> _Input material_
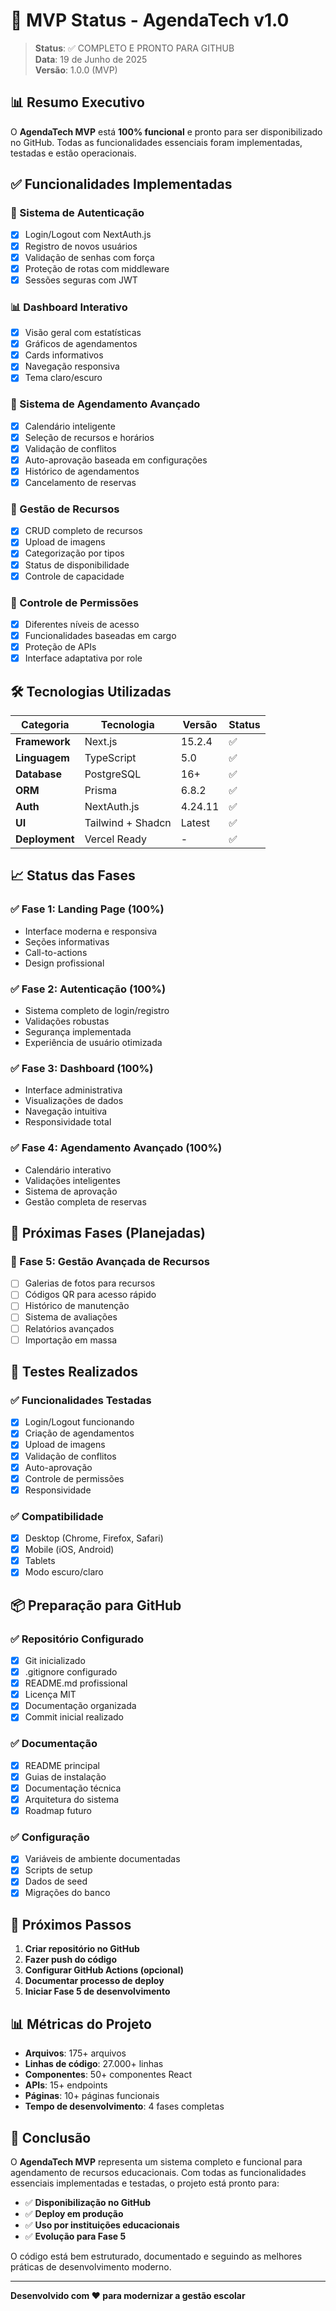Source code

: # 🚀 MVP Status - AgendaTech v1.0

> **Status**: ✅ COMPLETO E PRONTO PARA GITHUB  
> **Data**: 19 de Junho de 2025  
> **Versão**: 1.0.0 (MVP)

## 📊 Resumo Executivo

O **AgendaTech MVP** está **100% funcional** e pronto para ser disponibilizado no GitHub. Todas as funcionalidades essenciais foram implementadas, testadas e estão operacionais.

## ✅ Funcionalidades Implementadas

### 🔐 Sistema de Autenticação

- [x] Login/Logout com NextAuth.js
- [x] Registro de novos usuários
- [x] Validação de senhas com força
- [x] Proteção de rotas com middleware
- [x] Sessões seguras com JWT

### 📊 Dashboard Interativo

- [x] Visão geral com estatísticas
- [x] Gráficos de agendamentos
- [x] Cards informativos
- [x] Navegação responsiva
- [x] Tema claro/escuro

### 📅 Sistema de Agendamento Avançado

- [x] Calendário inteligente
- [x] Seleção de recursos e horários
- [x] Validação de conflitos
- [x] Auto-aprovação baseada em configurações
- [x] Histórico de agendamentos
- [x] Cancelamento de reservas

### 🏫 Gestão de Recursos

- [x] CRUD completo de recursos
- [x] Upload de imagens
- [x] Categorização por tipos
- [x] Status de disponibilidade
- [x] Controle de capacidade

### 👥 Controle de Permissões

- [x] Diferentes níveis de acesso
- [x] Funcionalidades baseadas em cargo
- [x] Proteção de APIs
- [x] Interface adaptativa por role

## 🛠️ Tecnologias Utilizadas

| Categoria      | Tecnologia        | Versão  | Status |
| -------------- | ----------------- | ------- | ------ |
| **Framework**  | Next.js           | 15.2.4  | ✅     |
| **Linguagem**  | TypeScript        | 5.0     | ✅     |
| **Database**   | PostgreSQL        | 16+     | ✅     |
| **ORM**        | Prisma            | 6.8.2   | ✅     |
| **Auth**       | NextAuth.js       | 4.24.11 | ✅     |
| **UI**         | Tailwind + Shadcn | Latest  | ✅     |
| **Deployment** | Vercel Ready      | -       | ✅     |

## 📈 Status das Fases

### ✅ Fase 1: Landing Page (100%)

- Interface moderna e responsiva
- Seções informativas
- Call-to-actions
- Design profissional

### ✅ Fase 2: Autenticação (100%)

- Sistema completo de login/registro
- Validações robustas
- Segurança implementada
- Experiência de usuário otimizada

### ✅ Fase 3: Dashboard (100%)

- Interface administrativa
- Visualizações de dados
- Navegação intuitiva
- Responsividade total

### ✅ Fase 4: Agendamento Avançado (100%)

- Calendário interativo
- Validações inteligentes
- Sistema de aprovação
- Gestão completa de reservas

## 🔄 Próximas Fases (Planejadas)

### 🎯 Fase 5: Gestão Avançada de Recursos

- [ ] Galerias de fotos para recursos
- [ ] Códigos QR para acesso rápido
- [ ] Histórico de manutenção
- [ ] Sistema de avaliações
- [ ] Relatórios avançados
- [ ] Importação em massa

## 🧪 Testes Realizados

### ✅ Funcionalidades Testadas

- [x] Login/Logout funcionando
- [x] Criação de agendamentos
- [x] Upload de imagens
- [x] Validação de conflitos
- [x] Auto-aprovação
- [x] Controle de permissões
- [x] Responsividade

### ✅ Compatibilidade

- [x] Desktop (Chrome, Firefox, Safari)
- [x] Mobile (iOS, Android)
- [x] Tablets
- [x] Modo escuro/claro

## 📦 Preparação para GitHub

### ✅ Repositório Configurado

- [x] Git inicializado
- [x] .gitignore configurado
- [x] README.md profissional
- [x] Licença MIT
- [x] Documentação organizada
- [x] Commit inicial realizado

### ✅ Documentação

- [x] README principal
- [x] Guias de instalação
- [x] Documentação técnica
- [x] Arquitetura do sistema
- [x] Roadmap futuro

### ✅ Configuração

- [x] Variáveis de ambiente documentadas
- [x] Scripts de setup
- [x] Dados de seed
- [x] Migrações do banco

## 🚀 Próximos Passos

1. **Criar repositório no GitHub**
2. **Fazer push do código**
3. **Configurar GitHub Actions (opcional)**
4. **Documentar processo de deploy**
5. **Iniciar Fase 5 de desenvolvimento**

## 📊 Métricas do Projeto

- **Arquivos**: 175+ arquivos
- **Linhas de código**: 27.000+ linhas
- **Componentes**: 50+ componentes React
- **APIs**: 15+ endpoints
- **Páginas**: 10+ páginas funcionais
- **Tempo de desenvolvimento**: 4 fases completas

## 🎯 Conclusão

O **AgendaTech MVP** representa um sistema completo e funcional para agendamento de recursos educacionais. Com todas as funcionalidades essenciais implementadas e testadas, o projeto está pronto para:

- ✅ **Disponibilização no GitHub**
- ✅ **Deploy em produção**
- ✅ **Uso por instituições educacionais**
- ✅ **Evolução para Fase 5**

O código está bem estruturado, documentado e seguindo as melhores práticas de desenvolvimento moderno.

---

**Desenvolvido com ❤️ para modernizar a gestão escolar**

> _Requirement_
Transcribe all lines above exactly, skipping pictures.

> _Exercise solution_
Source code

: # 🚀 MVP Status - AgendaTech v1.0

> **Status**: ✅ COMPLETO E PRONTO PARA GITHUB  
> **Data**: 19 de Junho de 2025  
> **Versão**: 1.0.0 (MVP)

## 📊 Resumo Executivo

O **AgendaTech MVP** está **100% funcional** e pronto para ser disponibilizado no GitHub. Todas as funcionalidades essenciais foram implementadas, testadas e estão operacionais.

## ✅ Funcionalidades Implementadas

### 🔐 Sistema de Autenticação

- [x] Login/Logout com NextAuth.js
- [x] Registro de novos usuários
- [x] Validação de senhas com força
- [x] Proteção de rotas com middleware
- [x] Sessões seguras com JWT

### 📊 Dashboard Interativo

- [x] Visão geral com estatísticas
- [x] Gráficos de agendamentos
- [x] Cards informativos
- [x] Navegação responsiva
- [x] Tema claro/escuro

### 📅 Sistema de Agendamento Avançado

- [x] Calendário inteligente
- [x] Seleção de recursos e horários
- [x] Validação de conflitos
- [x] Auto-aprovação baseada em configurações
- [x] Histórico de agendamentos
- [x] Cancelamento de reservas

### 🏫 Gestão de Recursos

- [x] CRUD completo de recursos
- [x] Upload de imagens
- [x] Categorização por tipos
- [x] Status de disponibilidade
- [x] Controle de capacidade

### 👥 Controle de Permissões

- [x] Diferentes níveis de acesso
- [x] Funcionalidades baseadas em cargo
- [x] Proteção de APIs
- [x] Interface adaptativa por role

## 🛠️ Tecnologias Utilizadas

| Categoria      | Tecnologia        | Versão  | Status |
| -------------- | ----------------- | ------- | ------ |
| **Framework**  | Next.js           | 15.2.4  | ✅     |
| **Linguagem**  | TypeScript        | 5.0     | ✅     |
| **Database**   | PostgreSQL        | 16+     | ✅     |
| **ORM**        | Prisma            | 6.8.2   | ✅     |
| **Auth**       | NextAuth.js       | 4.24.11 | ✅     |
| **UI**         | Tailwind + Shadcn | Latest  | ✅     |
| **Deployment** | Vercel Ready      | -       | ✅     |

## 📈 Status das Fases

### ✅ Fase 1: Landing Page (100%)

- Interface moderna e responsiva
- Seções informativas
- Call-to-actions
- Design profissional

### ✅ Fase 2: Autenticação (100%)

- Sistema completo de login/registro
- Validações robustas
- Segurança implementada
- Experiência de usuário otimizada

### ✅ Fase 3: Dashboard (100%)

- Interface administrativa
- Visualizações de dados
- Navegação intuitiva
- Responsividade total

### ✅ Fase 4: Agendamento Avançado (100%)

- Calendário interativo
- Validações inteligentes
- Sistema de aprovação
- Gestão completa de reservas

## 🔄 Próximas Fases (Planejadas)

### 🎯 Fase 5: Gestão Avançada de Recursos

- [ ] Galerias de fotos para recursos
- [ ] Códigos QR para acesso rápido
- [ ] Histórico de manutenção
- [ ] Sistema de avaliações
- [ ] Relatórios avançados
- [ ] Importação em massa

## 🧪 Testes Realizados

### ✅ Funcionalidades Testadas

- [x] Login/Logout funcionando
- [x] Criação de agendamentos
- [x] Upload de imagens
- [x] Validação de conflitos
- [x] Auto-aprovação
- [x] Controle de permissões
- [x] Responsividade

### ✅ Compatibilidade

- [x] Desktop (Chrome, Firefox, Safari)
- [x] Mobile (iOS, Android)
- [x] Tablets
- [x] Modo escuro/claro

## 📦 Preparação para GitHub

### ✅ Repositório Configurado

- [x] Git inicializado
- [x] .gitignore configurado
- [x] README.md profissional
- [x] Licença MIT
- [x] Documentação organizada
- [x] Commit inicial realizado

### ✅ Documentação

- [x] README principal
- [x] Guias de instalação
- [x] Documentação técnica
- [x] Arquitetura do sistema
- [x] Roadmap futuro

### ✅ Configuração

- [x] Variáveis de ambiente documentadas
- [x] Scripts de setup
- [x] Dados de seed
- [x] Migrações do banco

## 🚀 Próximos Passos

1. **Criar repositório no GitHub**
2. **Fazer push do código**
3. **Configurar GitHub Actions (opcional)**
4. **Documentar processo de deploy**
5. **Iniciar Fase 5 de desenvolvimento**

## 📊 Métricas do Projeto

- **Arquivos**: 175+ arquivos
- **Linhas de código**: 27.000+ linhas
- **Componentes**: 50+ componentes React
- **APIs**: 15+ endpoints
- **Páginas**: 10+ páginas funcionais
- **Tempo de desenvolvimento**: 4 fases completas

## 🎯 Conclusão

O **AgendaTech MVP** representa um sistema completo e funcional para agendamento de recursos educacionais. Com todas as funcionalidades essenciais implementadas e testadas, o projeto está pronto para:

- ✅ **Disponibilização no GitHub**
- ✅ **Deploy em produção**
- ✅ **Uso por instituições educacionais**
- ✅ **Evolução para Fase 5**

O código está bem estruturado, documentado e seguindo as melhores práticas de desenvolvimento moderno.

---

**Desenvolvido com ❤️ para modernizar a gestão escolar**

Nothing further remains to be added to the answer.